Items listed in a dataset:
== Segment start ==
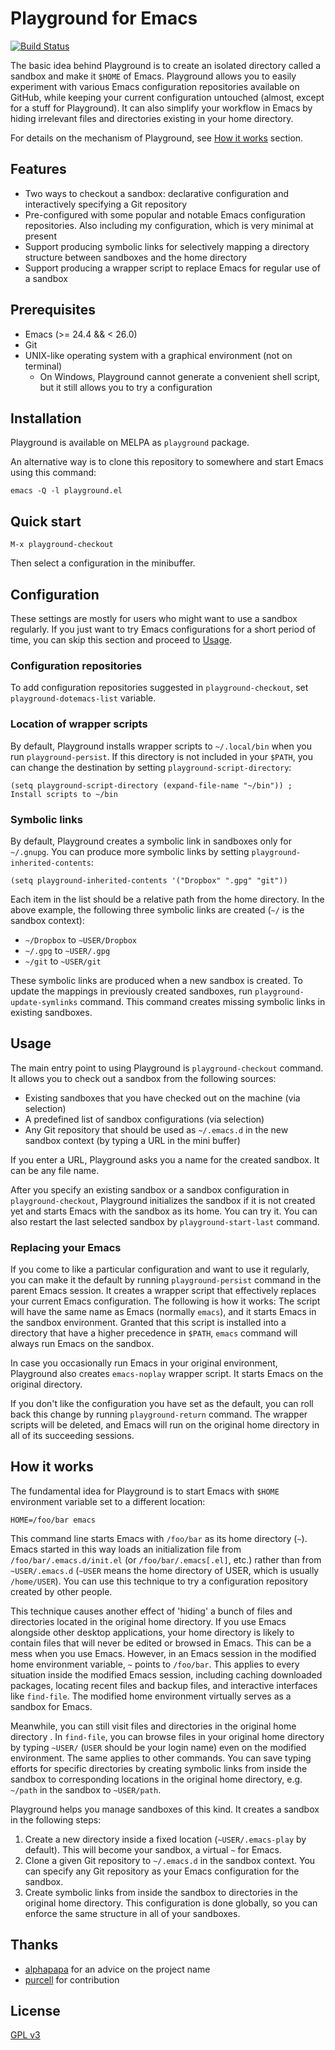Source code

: # Playground for Emacs

[![Build Status](https://travis-ci.org/akirak/emacs-playground.svg?branch=master)](https://travis-ci.org/akirak/emacs-playground)

The basic idea behind Playground is to create an isolated directory called a sandbox and make it `$HOME` of Emacs. Playground allows you to easily experiment with various Emacs configuration repositories available on GitHub, while keeping your current configuration untouched (almost, except for a stuff for Playground). It can also simplify your workflow in Emacs by hiding irrelevant files and directories existing in your home directory. 

For details on the mechanism of Playground, see [How it works](#how-it-works) section.

## Features

- Two ways to checkout a sandbox: declarative configuration and interactively specifying a Git repository
- Pre-configured with some popular and notable Emacs configuration repositories. Also including my configuration, which is very minimal at present
- Support producing symbolic links for selectively mapping a directory structure between sandboxes and the home directory
- Support producing a wrapper script to replace Emacs for regular use of a sandbox

## Prerequisites

- Emacs (>= 24.4 && < 26.0)
- Git
- UNIX-like operating system with a graphical environment (not on terminal)
  - On Windows, Playground cannot generate a convenient shell script, but it still allows you to try a configuration

## Installation

Playground is available on MELPA as `playground` package.

An alternative way is to clone this repository to somewhere and start Emacs using this command: 

    emacs -Q -l playground.el

## Quick start

    M-x playground-checkout

Then select a configuration in the minibuffer.

## Configuration

These settings are mostly for users who might want to use a sandbox regularly. If you just want to try Emacs configurations for a short period of time, you can skip this section and proceed to [Usage](#usage).

### Configuration repositories

To add configuration repositories suggested in `playground-checkout`, set `playground-dotemacs-list` variable. 

### Location of wrapper scripts

By default, Playground installs wrapper scripts to `~/.local/bin` when you run `playground-persist`. If this directory is not included in your `$PATH`, you can change the destination by setting `playground-script-directory`:

```emacs-lisp
(setq playground-script-directory (expand-file-name "~/bin")) ; Install scripts to ~/bin
```

### Symbolic links

By default, Playground creates a symbolic link in sandboxes only for `~/.gnupg`. You can produce more symbolic links by setting `playground-inherited-contents`:

```emacs-lisp
(setq playground-inherited-contents '("Dropbox" ".gpg" "git"))
```

Each item in the list should be a relative path from the home directory. In the above example, the following three symbolic links are created (`~/` is the sandbox context):

- `~/Dropbox` to `~USER/Dropbox` 
- `~/.gpg` to `~USER/.gpg` 
- `~/git` to `~USER/git` 

These symbolic links are produced when a new sandbox is created. To update the mappings in previously created sandboxes, run `playground-update-symlinks` command. This command creates missing symbolic links in existing sandboxes. 

## Usage

The main entry point to using Playground is `playground-checkout` command. It allows you to check out a sandbox from the following sources:

- Existing sandboxes that you have checked out on the machine (via selection)
- A predefined list of sandbox configurations (via selection)
- Any Git repository that should be used as `~/.emacs.d` in the new sandbox context (by typing a URL in the mini buffer)

If you enter a URL, Playground asks you a name for the created sandbox. It can be any file name. 

After you specify an existing sandbox or a sandbox configuration in `playground-checkout`, Playground initializes the sandbox if it is not created yet and starts Emacs with the sandbox as its home. You can try it. You can also restart the last selected sandbox by `playground-start-last` command. 

### Replacing your Emacs

If you come to like a particular configuration and want to use it regularly, you can make it the default by running `playground-persist` command in the parent Emacs session. It creates a wrapper script that effectively replaces your current Emacs configuration. The following is how it works: The script will have the same name as Emacs (normally `emacs`), and it starts Emacs in the sandbox environment. Granted that this script is installed into a directory that have a higher precedence in  `$PATH`, `emacs` command will always run Emacs on the sandbox. 

In case you occasionally run Emacs in your original environment, Playground also creates `emacs-noplay` wrapper script. It starts Emacs on the original directory. 

If you don't like the configuration you have set as the default, you can roll back this change by running `playground-return` command. The wrapper scripts will be deleted, and Emacs will run on the original home directory in all of its succeeding sessions. 

## How it works

The fundamental idea for Playground is to start Emacs with `$HOME` environment variable set to a different location:

    HOME=/foo/bar emacs

This command line starts Emacs with `/foo/bar` as its home directory (`~`). Emacs started in this way loads an initialization file from `/foo/bar/.emacs.d/init.el` (or `/foo/bar/.emacs[.el]`, etc.) rather than from `~USER/.emacs.d` (`~USER` means the home directory of USER, which is usually `/home/USER`). You can use this technique to try a configuration repository created by other people. 

This technique causes another effect of 'hiding' a bunch of files and directories located in the original home directory. If you use Emacs alongside other desktop applications, your home directory is likely to contain files that will never be edited or browsed in Emacs. This can be a mess when you use Emacs. However, in an Emacs session in the modified home environment variable, `~` points to `/foo/bar`. This applies to every situation inside the modified Emacs session, including caching downloaded packages, locating recent files and backup files, and interactive interfaces like `find-file`. The modified home environment virtually serves as a sandbox for Emacs. 

Meanwhile, you can still visit files and directories in the original home directory . In `find-file`, you can browse files in your original home directory by typing `~USER/` (`USER` should be your login name) even on the modified environment. The same applies to other commands. You can save typing efforts for specific directories by creating symbolic links from inside the sandbox to corresponding locations in the original home directory, e.g. `~/path` in the sandbox to `~USER/path`.

Playground helps you manage sandboxes of this kind. It creates a sandbox in the following steps:

1. Create a new directory inside a fixed location (`~USER/.emacs-play` by default). This will become your sandbox, a virtual `~` for Emacs. 
2. Clone a given Git repository to `~/.emacs.d` in the sandbox context. You can specify any Git repository as your Emacs configuration for the sandbox. 
3. Create symbolic links from inside the sandbox to directories in the original home directory. This configuration is done globally, so you can enforce the same structure in all of your sandboxes. 

## Thanks

- [alphapapa](https://github.com/alphapapa) for an advice on the project name
- [purcell](https://github.com/purcell) for contribution

## License

[GPL v3](LICENSE.txt)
== Segment end ==
## [TASK PROMPT]
Please give the number of lines above that include the string "Support", with nothing added.

## [ANSWER TO THIS PROBLEM]
2